■ Exercise ■
Please filter the entries and return only the lines that include "frametitle".

■ Records supplied ■
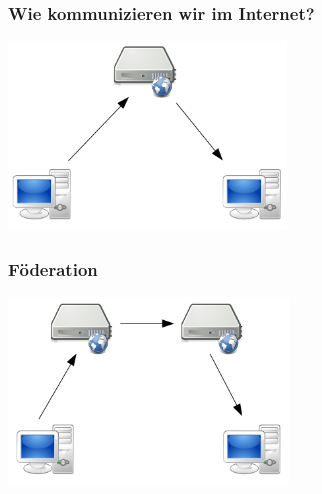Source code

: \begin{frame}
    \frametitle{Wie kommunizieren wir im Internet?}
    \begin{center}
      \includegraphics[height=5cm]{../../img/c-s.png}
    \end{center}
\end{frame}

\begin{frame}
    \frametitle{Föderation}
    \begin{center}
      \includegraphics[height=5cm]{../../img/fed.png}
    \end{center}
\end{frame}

---

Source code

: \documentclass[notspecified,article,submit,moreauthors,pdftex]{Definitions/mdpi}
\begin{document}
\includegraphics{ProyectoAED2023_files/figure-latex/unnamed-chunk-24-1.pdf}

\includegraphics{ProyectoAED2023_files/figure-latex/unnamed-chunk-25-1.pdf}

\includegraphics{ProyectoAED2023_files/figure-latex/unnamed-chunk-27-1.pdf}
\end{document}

■ Exercise response ■
    \frametitle{Wie kommunizieren wir im Internet?}
    \frametitle{Föderation}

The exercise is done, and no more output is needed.